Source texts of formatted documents
»»
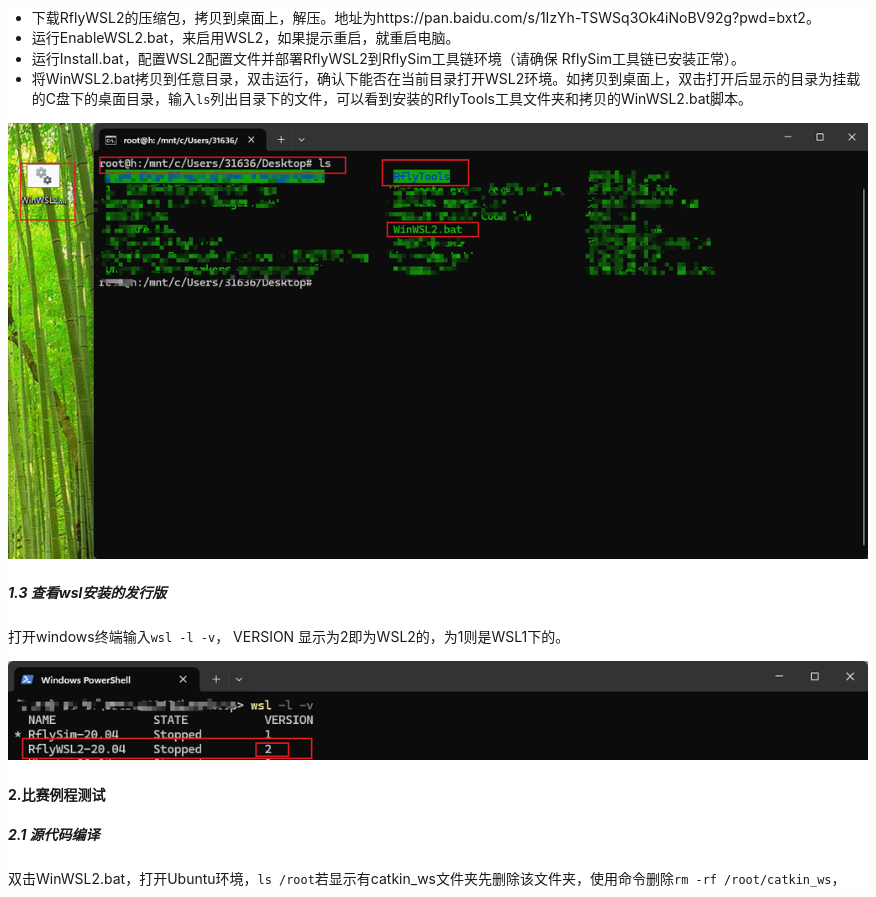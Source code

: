 - 下载RflyWSL2的压缩包，拷贝到桌面上，解压。地址为https://pan.baidu.com/s/1IzYh-TSWSq3Ok4iNoBV92g?pwd=bxt2。
- 运行EnableWSL2.bat，来启用WSL2，如果提示重启，就重启电脑。
- 运行Install.bat，配置WSL2配置文件并部署RflyWSL2到RflySim工具链环境（请确保 RflySim工具链已安装正常）。
- 将WinWSL2.bat拷贝到任意目录，双击运行，确认下能否在当前目录打开WSL2环境。如拷贝到桌面上，双击打开后显示的目录为挂载的C盘下的桌面目录，输入`ls`列出目录下的文件，可以看到安装的RflyTools工具文件夹和拷贝的WinWSL2.bat脚本。

<img src=".\无人机场景应用挑战赛使用手册.assets\14.png" width="1000"  />

##### 1.3 查看wsl安装的发行版

打开windows终端输入`wsl -l -v`， VERSION 显示为2即为WSL2的，为1则是WSL1下的。

<img src=".\无人机场景应用挑战赛使用手册.assets\41.png" width="1000"  />

#### 2.比赛例程测试

##### 2.1 源代码编译

双击WinWSL2.bat，打开Ubuntu环境，`ls /root`若显示有catkin_ws文件夹先删除该文件夹，使用命令删除`rm -rf /root/catkin_ws`，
««
ABOUT THIS TASK – Look above for the line that holds "##### 1.3 查看wsl安装的发行版", then copy it and each line after it exactly, through the last line of the data.

TASK RESPONSE –
##### 1.3 查看wsl安装的发行版

打开windows终端输入`wsl -l -v`， VERSION 显示为2即为WSL2的，为1则是WSL1下的。

<img src=".\无人机场景应用挑战赛使用手册.assets\41.png" width="1000"  />

#### 2.比赛例程测试

##### 2.1 源代码编译

双击WinWSL2.bat，打开Ubuntu环境，`ls /root`若显示有catkin_ws文件夹先删除该文件夹，使用命令删除`rm -rf /root/catkin_ws`，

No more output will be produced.